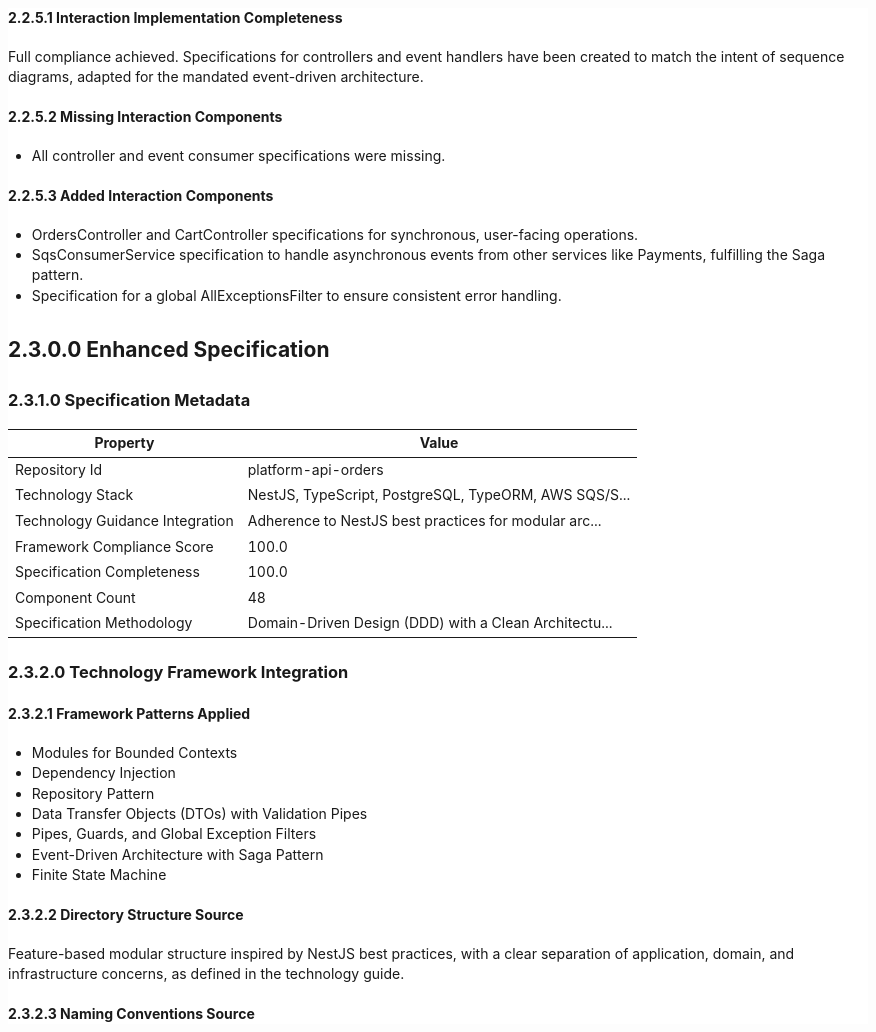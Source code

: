 #### 2.2.5.1 Interaction Implementation Completeness

Full compliance achieved. Specifications for controllers and event handlers have been created to match the intent of sequence diagrams, adapted for the mandated event-driven architecture.

#### 2.2.5.2 Missing Interaction Components

- All controller and event consumer specifications were missing.

#### 2.2.5.3 Added Interaction Components

- OrdersController and CartController specifications for synchronous, user-facing operations.
- SqsConsumerService specification to handle asynchronous events from other services like Payments, fulfilling the Saga pattern.
- Specification for a global AllExceptionsFilter to ensure consistent error handling.

## 2.3.0.0 Enhanced Specification

### 2.3.1.0 Specification Metadata

| Property | Value |
|----------|-------|
| Repository Id | platform-api-orders |
| Technology Stack | NestJS, TypeScript, PostgreSQL, TypeORM, AWS SQS/S... |
| Technology Guidance Integration | Adherence to NestJS best practices for modular arc... |
| Framework Compliance Score | 100.0 |
| Specification Completeness | 100.0 |
| Component Count | 48 |
| Specification Methodology | Domain-Driven Design (DDD) with a Clean Architectu... |

### 2.3.2.0 Technology Framework Integration

#### 2.3.2.1 Framework Patterns Applied

- Modules for Bounded Contexts
- Dependency Injection
- Repository Pattern
- Data Transfer Objects (DTOs) with Validation Pipes
- Pipes, Guards, and Global Exception Filters
- Event-Driven Architecture with Saga Pattern
- Finite State Machine

#### 2.3.2.2 Directory Structure Source

Feature-based modular structure inspired by NestJS best practices, with a clear separation of application, domain, and infrastructure concerns, as defined in the technology guide.

#### 2.3.2.3 Naming Conventions Source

++++++++++

[ASSIGNED TASK] Pictures aside, repeat every line of the data above exactly.

[YOUR SOLUTION]
Source code

: #### 2.2.5.1 Interaction Implementation Completeness

Full compliance achieved. Specifications for controllers and event handlers have been created to match the intent of sequence diagrams, adapted for the mandated event-driven architecture.

#### 2.2.5.2 Missing Interaction Components

- All controller and event consumer specifications were missing.

#### 2.2.5.3 Added Interaction Components

- OrdersController and CartController specifications for synchronous, user-facing operations.
- SqsConsumerService specification to handle asynchronous events from other services like Payments, fulfilling the Saga pattern.
- Specification for a global AllExceptionsFilter to ensure consistent error handling.

## 2.3.0.0 Enhanced Specification

### 2.3.1.0 Specification Metadata

| Property | Value |
|----------|-------|
| Repository Id | platform-api-orders |
| Technology Stack | NestJS, TypeScript, PostgreSQL, TypeORM, AWS SQS/S... |
| Technology Guidance Integration | Adherence to NestJS best practices for modular arc... |
| Framework Compliance Score | 100.0 |
| Specification Completeness | 100.0 |
| Component Count | 48 |
| Specification Methodology | Domain-Driven Design (DDD) with a Clean Architectu... |

### 2.3.2.0 Technology Framework Integration

#### 2.3.2.1 Framework Patterns Applied

- Modules for Bounded Contexts
- Dependency Injection
- Repository Pattern
- Data Transfer Objects (DTOs) with Validation Pipes
- Pipes, Guards, and Global Exception Filters
- Event-Driven Architecture with Saga Pattern
- Finite State Machine

#### 2.3.2.2 Directory Structure Source

Feature-based modular structure inspired by NestJS best practices, with a clear separation of application, domain, and infrastructure concerns, as defined in the technology guide.

#### 2.3.2.3 Naming Conventions Source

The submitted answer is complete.